=Paper=
{{Paper
|id=Vol-1601/CrossLAK16Paper14
|storemode=property
|title=Towards Integrated Learning Design with Across-spaces Learning Analytics: A Flipped Classroom Example
|pdfUrl=https://ceur-ws.org/Vol-1601/CrossLAK16Paper14.pdf
|volume=Vol-1601
|authors=Davinia Hernández-Leo,Abelardo Pardo
|dblpUrl=https://dblp.org/rec/conf/lak/Hernandez-LeoP16
}}
==Towards Integrated Learning Design with Across-spaces Learning Analytics: A Flipped Classroom Example==
https://ceur-ws.org/Vol-1601/CrossLAK16Paper14.pdf
Towards integrated learning design with across-spaces learning
analytics: a flipped classroom example
Davinia Hernández-Leo, Serra Húnter Fellow, ICT Department, Universitat Pompeu Fabra, Barcelona,
davinia.hernandez@upf.edu
Abelardo Pardo, Faculty of Engineering & Information Technologies, The University of Sydney, Australia,
abelardo.pardo@sydney.edu
Abstract: In this paper we discuss work in progress regarding the integration of learning
analytics and learning design in the frame of the Integrated Learning Design Environment
(ILDE). ILDE is a community platform where teachers can design learning activities using
multiple authoring tools. Authoring tools can be generic, meaning that designs authored can
be deployed in multiple learning systems, or specific, when designs authored can be deployed
in particular systems (e.g., mobile learning applications). These particular systems may be
devoted to supporting activities in specific virtual or physical spaces. For across-spaces
learning designs involving multiple systems to support activities in diverse spaces, ILDE
enables the selection and articulation of multiple authoring tools in what we call “design
workflows”. This paper argues that this integrated approach to learning design can also benefit
an articulated, meaningful interpretation of learning analytics across-spaces. This calls for an
extension of ILDE incorporating learning analytics. The proposed extension is illustrated with
activities across-spaces in a flipped classroom scenario.

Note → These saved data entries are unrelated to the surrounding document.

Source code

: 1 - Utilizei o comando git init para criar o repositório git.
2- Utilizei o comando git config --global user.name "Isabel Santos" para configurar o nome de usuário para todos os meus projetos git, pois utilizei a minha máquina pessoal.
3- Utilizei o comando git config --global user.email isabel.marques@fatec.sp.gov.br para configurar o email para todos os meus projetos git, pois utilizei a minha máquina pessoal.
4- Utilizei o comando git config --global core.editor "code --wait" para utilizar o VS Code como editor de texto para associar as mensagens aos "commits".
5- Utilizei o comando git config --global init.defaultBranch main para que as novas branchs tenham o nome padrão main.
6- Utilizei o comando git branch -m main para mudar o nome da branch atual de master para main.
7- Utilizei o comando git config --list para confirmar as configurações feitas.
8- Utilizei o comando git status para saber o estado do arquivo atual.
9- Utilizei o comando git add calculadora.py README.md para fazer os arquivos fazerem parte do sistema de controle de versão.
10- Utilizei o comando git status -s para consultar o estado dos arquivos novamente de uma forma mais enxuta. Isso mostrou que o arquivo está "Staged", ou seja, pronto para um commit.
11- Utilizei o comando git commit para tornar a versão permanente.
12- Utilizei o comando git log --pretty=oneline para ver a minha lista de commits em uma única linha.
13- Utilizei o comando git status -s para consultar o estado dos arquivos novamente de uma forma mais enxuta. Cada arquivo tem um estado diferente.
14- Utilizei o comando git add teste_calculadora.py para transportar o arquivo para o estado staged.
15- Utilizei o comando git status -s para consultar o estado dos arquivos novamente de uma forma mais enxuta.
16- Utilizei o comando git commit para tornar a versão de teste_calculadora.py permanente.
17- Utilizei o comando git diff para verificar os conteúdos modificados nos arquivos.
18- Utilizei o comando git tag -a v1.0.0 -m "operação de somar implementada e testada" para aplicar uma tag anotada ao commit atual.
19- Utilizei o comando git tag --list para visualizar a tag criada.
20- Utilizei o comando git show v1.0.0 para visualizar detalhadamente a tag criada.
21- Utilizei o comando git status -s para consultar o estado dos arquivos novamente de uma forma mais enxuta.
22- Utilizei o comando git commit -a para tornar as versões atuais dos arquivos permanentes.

Keywords: learning analytics, learning design, learning flow across spaces, flipped classroom
Introduction
The learning design research field deals with supporting teachers in shaping the best possible activities for their
learners to learn (Laurillard, 2012; Lockyer, Bennett, Agostinho, & Harper, 2009). The activities should provide
learners with the motivation for learning and offer a set of learning tasks, supporting resources and tools (Mor,
Craft, & Hernández-Leo, 2013). Contributions to learning design include representations, conceptualization
templates, authoring tools, design frameworks and methodologies that support teachers in the creation, sharing
and implementation of learning designs (Hernández-Leo, Moreno, Chacón, & Blat, 2014; Laurillard, 2012;
Lockyer et al., 2009; Mor et al., 2013; Mor & Mogilevsky, 2013). Learning design authoring tools are often
specific, meaning that they support the creation of designs deployable in particular technologies for activities in
virtual or physical spaces; see, for instance, QuesTInSitu for the design of learning activities in geo-located
physical places (Santos, Pérez-Sanagustín, Hernández-Leo, & Blat, 2011).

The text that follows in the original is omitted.